In August 1896, Judson and Israel Herrick, publisher of the Dakota County Tribune, were asked to design several rural delivery routes in the Farmington area. The U.S. Congress was testing the concept of Rural Free Delivery--an expansion of postal duties that meant direct, daily delivery to farmers. The Farmington post office was only the second one in the nation to attempt Rural Free Delivery.
Judson and Herrick submitted three twenty-five-mile routes to Congress, and all were accepted. In early 1897, a fourth route was added. Rural Free Delivery in Farmington was off and running. The Dakota County Tribune wrote, "A promiscuous variety of mail boxes may now be seen near the entrance of door yards in which the mail carrier collects and delivers mail. We hope this experience will be a successful one as it is very handy to have our mail delivered daily." Newspaper publisher Herrick knew a good thing when he saw it, too. "Rural mail delivery will begin in a short time now," he wrote in the November 19, 1896, issue of the Tribune. "Subscribe for a daily newspaper now and have it left at the house every day. To new subscribers, the Tribune will give the daily Minneapolis Tribune and the Dakota Country Tribune one year for five dollars."
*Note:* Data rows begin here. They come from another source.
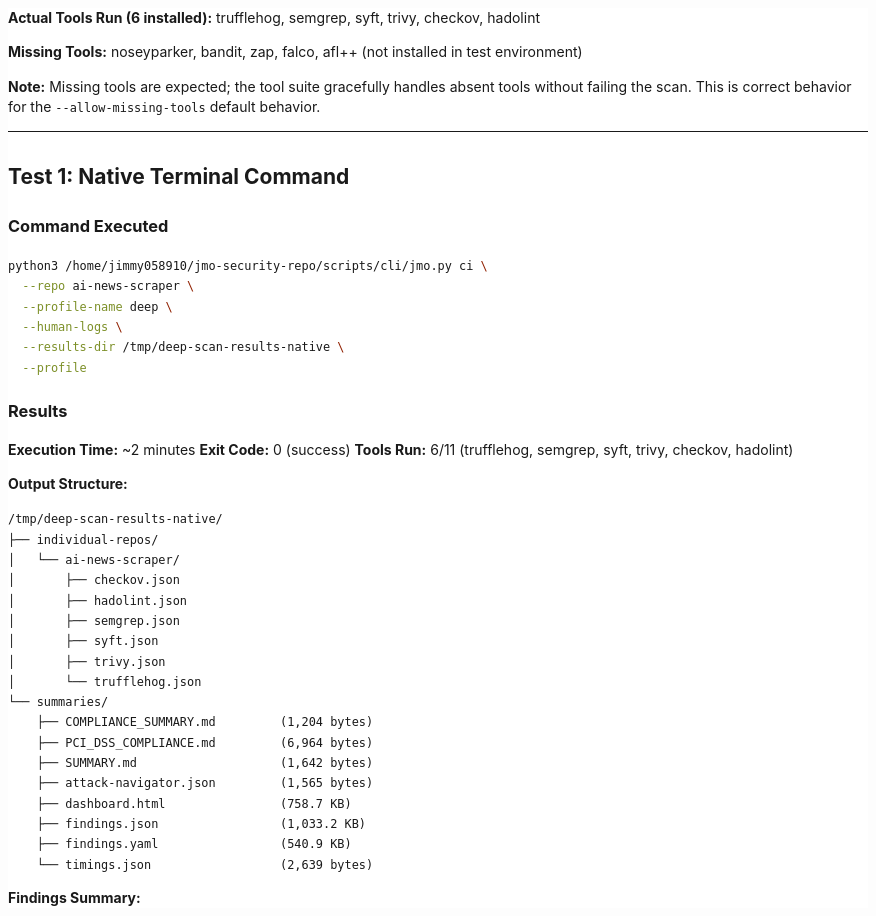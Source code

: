 **Actual Tools Run (6 installed):**
trufflehog, semgrep, syft, trivy, checkov, hadolint

**Missing Tools:**
noseyparker, bandit, zap, falco, afl++ (not installed in test environment)

**Note:** Missing tools are expected; the tool suite gracefully handles absent tools without failing the scan. This is correct behavior for the `--allow-missing-tools` default behavior.

---

## Test 1: Native Terminal Command

### Command Executed

```bash
python3 /home/jimmy058910/jmo-security-repo/scripts/cli/jmo.py ci \
  --repo ai-news-scraper \
  --profile-name deep \
  --human-logs \
  --results-dir /tmp/deep-scan-results-native \
  --profile
```

### Results

**Execution Time:** ~2 minutes
**Exit Code:** 0 (success)
**Tools Run:** 6/11 (trufflehog, semgrep, syft, trivy, checkov, hadolint)

**Output Structure:**

```text
/tmp/deep-scan-results-native/
├── individual-repos/
│   └── ai-news-scraper/
│       ├── checkov.json
│       ├── hadolint.json
│       ├── semgrep.json
│       ├── syft.json
│       ├── trivy.json
│       └── trufflehog.json
└── summaries/
    ├── COMPLIANCE_SUMMARY.md         (1,204 bytes)
    ├── PCI_DSS_COMPLIANCE.md         (6,964 bytes)
    ├── SUMMARY.md                    (1,642 bytes)
    ├── attack-navigator.json         (1,565 bytes)
    ├── dashboard.html                (758.7 KB)
    ├── findings.json                 (1,033.2 KB)
    ├── findings.yaml                 (540.9 KB)
    └── timings.json                  (2,639 bytes)
```

**Findings Summary:**
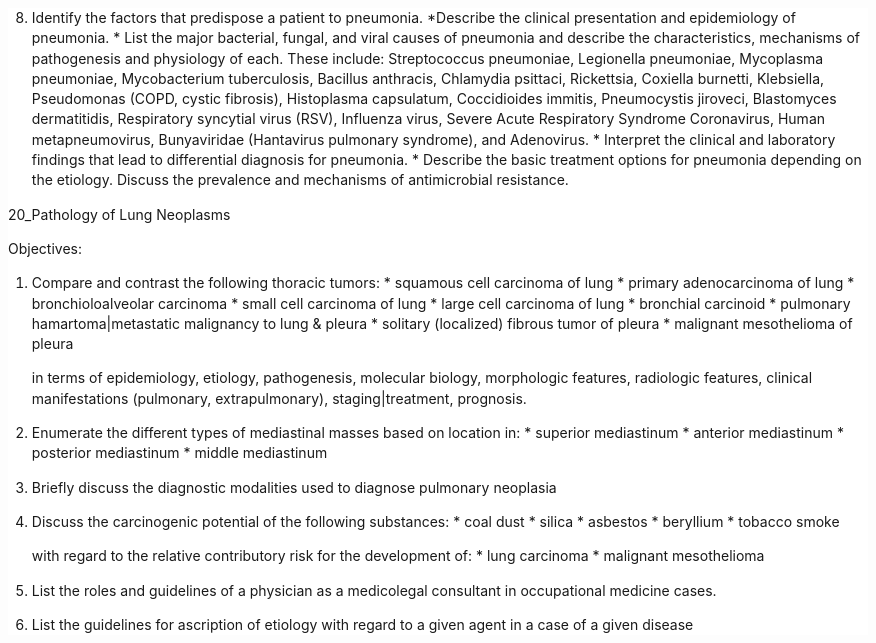 8. Identify the factors that predispose a patient to pneumonia.
		*Describe the clinical presentation and epidemiology of pneumonia.
		* List the major bacterial, fungal, and viral causes of pneumonia and describe the characteristics, mechanisms of pathogenesis and physiology of each. These include: Streptococcus pneumoniae, Legionella pneumoniae, Mycoplasma pneumoniae, Mycobacterium tuberculosis, Bacillus anthracis, Chlamydia psittaci, Rickettsia, Coxiella burnetti, Klebsiella, Pseudomonas (COPD, cystic fibrosis), Histoplasma capsulatum, Coccidioides immitis, Pneumocystis jiroveci, Blastomyces dermatitidis, Respiratory syncytial virus (RSV), Influenza virus, Severe Acute Respiratory Syndrome Coronavirus, Human metapneumovirus, Bunyaviridae (Hantavirus pulmonary syndrome), and Adenovirus.
		* Interpret the clinical and laboratory findings that lead to differential diagnosis for pneumonia.
		* Describe the basic treatment options for pneumonia depending on the etiology. Discuss the prevalence and mechanisms of antimicrobial resistance. 


20_Pathology of Lung Neoplasms

Objectives:

1. Compare and contrast the following thoracic tumors:
			* squamous cell carcinoma of lung
			* primary adenocarcinoma of lung
			* bronchioloalveolar carcinoma
			* small cell carcinoma of lung
			* large cell carcinoma of lung
			* bronchial carcinoid
			* pulmonary hamartoma|metastatic malignancy to lung & pleura
			* solitary (localized) fibrous tumor of pleura
			* malignant mesothelioma of pleura
	
	in terms of epidemiology, etiology, pathogenesis, molecular biology, morphologic features, radiologic features, clinical manifestations (pulmonary, extrapulmonary), staging|treatment, prognosis.

2. Enumerate the different types of mediastinal masses based on location in:
		* superior mediastinum
		* anterior mediastinum
		* posterior mediastinum
		* middle mediastinum

3. Briefly discuss the diagnostic modalities used to diagnose pulmonary neoplasia

4. Discuss the carcinogenic potential of the following substances:
		* coal dust
		* silica
		* asbestos
		* beryllium
		* tobacco smoke
	
	with regard to the relative contributory risk for the development of:
		* lung carcinoma
		* malignant mesothelioma

5. List the roles and guidelines of a physician as a medicolegal consultant in occupational medicine cases.

6. List the guidelines for ascription of etiology with regard to a given agent in a case of a given disease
The Farmington experiment was a success, paving the way for other rural Minnesotans to experience the convenience and reliability of Rural Free Delivery. Hamilton Judson kept at his job until 1914. "Mr. Judson steps down and out with a record rarely attained by anyone, with none better," wrote the Tribune. He died six years later. His obituary said it best: "Hamilton Harris Judson, although modest of manner and declining in accepting honor where honor was due, was the greatest of all our citizens." Today, the Farmington post office is named for Judson.